━━━━━ Data shown
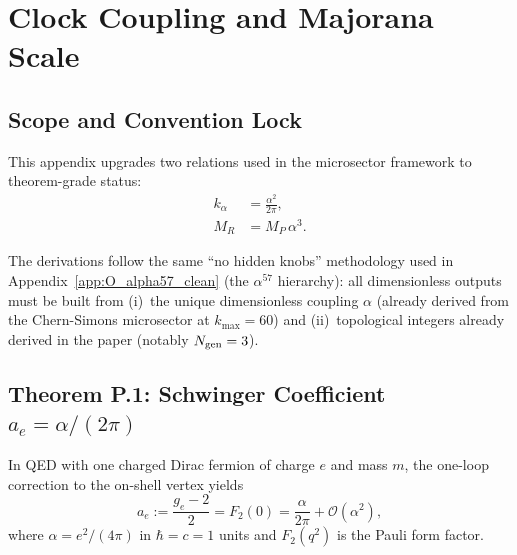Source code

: 
\section{Clock Coupling and Majorana Scale}\label{app:P_kalpha_MR}

\subsection{Scope and Convention Lock}

This appendix upgrades two relations used in the microsector framework to theorem-grade status:
\begin{align}
k_\alpha &= \frac{\alpha^2}{2\pi}, \label{eq:P_kalpha_target}\\
M_R &= M_P\,\alpha^3. \label{eq:P_MR_target}
\end{align}

The derivations follow the same ``no hidden knobs'' methodology used in Appendix~\ref{app:O_alpha57_clean} 
(the $\alpha^{57}$ hierarchy): all dimensionless outputs must be built from
(i)~the unique dimensionless coupling $\alpha$ (already derived from the Chern-Simons microsector at $k_{\max}=60$) and
(ii)~topological integers already derived in the paper (notably $N_{\rm gen}=3$).

\subsection{Theorem P.1: Schwinger Coefficient $a_e = \alpha/(2\pi)$}\label{sec:P_schwinger}

\begin{theorem}\label{thm:P_schwinger}
In QED with one charged Dirac fermion of charge $e$ and mass $m$, the one-loop correction to the on-shell vertex yields
\begin{equation}
a_e := \frac{g_e-2}{2} = F_2(0) = \frac{\alpha}{2\pi} + \mathcal{O}(\alpha^2),
\end{equation}
where $\alpha=e^2/(4\pi)$ in $\hbar=c=1$ units and $F_2(q^2)$ is the Pauli form factor.
\end{theorem}


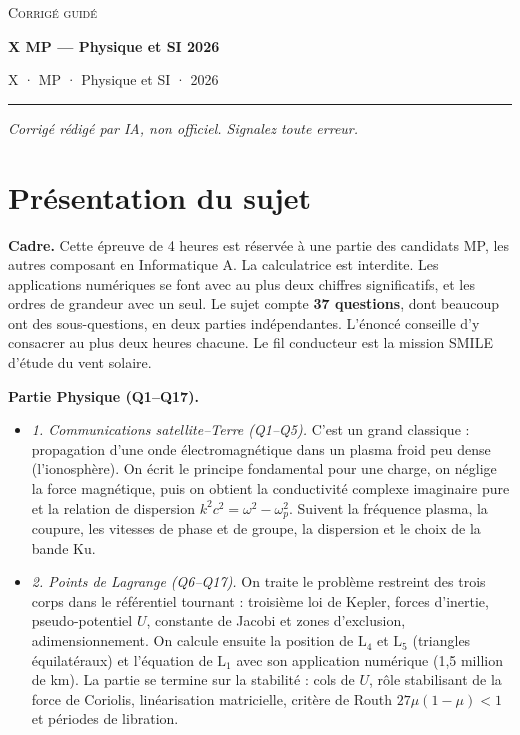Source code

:\documentclass[11pt,a4paper]{article}
\providecommand{\tightlist}{\setlength{\itemsep}{0pt}\setlength{\parskip}{0pt}}
\begin{document}
\thispagestyle{plain}
\begin{center}
  {\small\scshape Corrigé guidé}\par\smallskip
  {\LARGE\bfseries X MP — Physique et SI 2026\par}\medskip
  {\large X · MP · Physique et SI · 2026\par}
\end{center}
\vspace{2pt}\hrule\vspace{8pt}

\emph{Corrigé rédigé par IA, non officiel. Signalez toute erreur.}

\hypertarget{pruxe9sentation-du-sujet}{%
\section{Présentation du sujet}\label{pruxe9sentation-du-sujet}}

\textbf{Cadre.} Cette épreuve de 4 heures est réservée à une partie des candidats MP, les autres composant en Informatique A. La calculatrice est interdite. Les applications numériques se font avec au plus deux chiffres significatifs, et les ordres de grandeur avec un seul. Le sujet compte \textbf{37 questions}, dont beaucoup ont des sous-questions, en deux parties indépendantes. L'énoncé conseille d'y consacrer au plus deux heures chacune. Le fil conducteur est la mission SMILE d'étude du vent solaire.

\textbf{Partie Physique (Q1--Q17).}

\begin{itemize}
\tightlist
\item
  \emph{1. Communications satellite--Terre (Q1--Q5).} C'est un grand classique : propagation d'une onde électromagnétique dans un plasma froid peu dense (l'ionosphère). On écrit le principe fondamental pour une charge, on néglige la force magnétique, puis on obtient la conductivité complexe imaginaire pure et la relation de dispersion \(k^2c^2=\omega^2-\omega_p^2\). Suivent la fréquence plasma, la coupure, les vitesses de phase et de groupe, la dispersion et le choix de la bande Ku.
\item
  \emph{2. Points de Lagrange (Q6--Q17).} On traite le problème restreint des trois corps dans le référentiel tournant : troisième loi de Kepler, forces d'inertie, pseudo-potentiel \(U\), constante de Jacobi et zones d'exclusion, adimensionnement. On calcule ensuite la position de \(\mathrm L_4\) et \(\mathrm L_5\) (triangles équilatéraux) et l'équation de \(\mathrm L_1\) avec son application numérique (1,5 million de km). La partie se termine sur la stabilité : cols de \(U\), rôle stabilisant de la force de Coriolis, linéarisation matricielle, critère de Routh \(27\mu(1-\mu)<1\) et périodes de libration.
\end{itemize}
\end{document}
━━━━━━━━━━
__What you will do__:
Lines with "charge": find them in the data and copy each one.

__Response area__:
In QED with one charged Dirac fermion of charge $e$ and mass $m$, the one-loop correction to the on-shell vertex yields
  \emph{1. Communications satellite--Terre (Q1--Q5).} C'est un grand classique : propagation d'une onde électromagnétique dans un plasma froid peu dense (l'ionosphère). On écrit le principe fondamental pour une charge, on néglige la force magnétique, puis on obtient la conductivité complexe imaginaire pure et la relation de dispersion \(k^2c^2=\omega^2-\omega_p^2\). Suivent la fréquence plasma, la coupure, les vitesses de phase et de groupe, la dispersion et le choix de la bande Ku.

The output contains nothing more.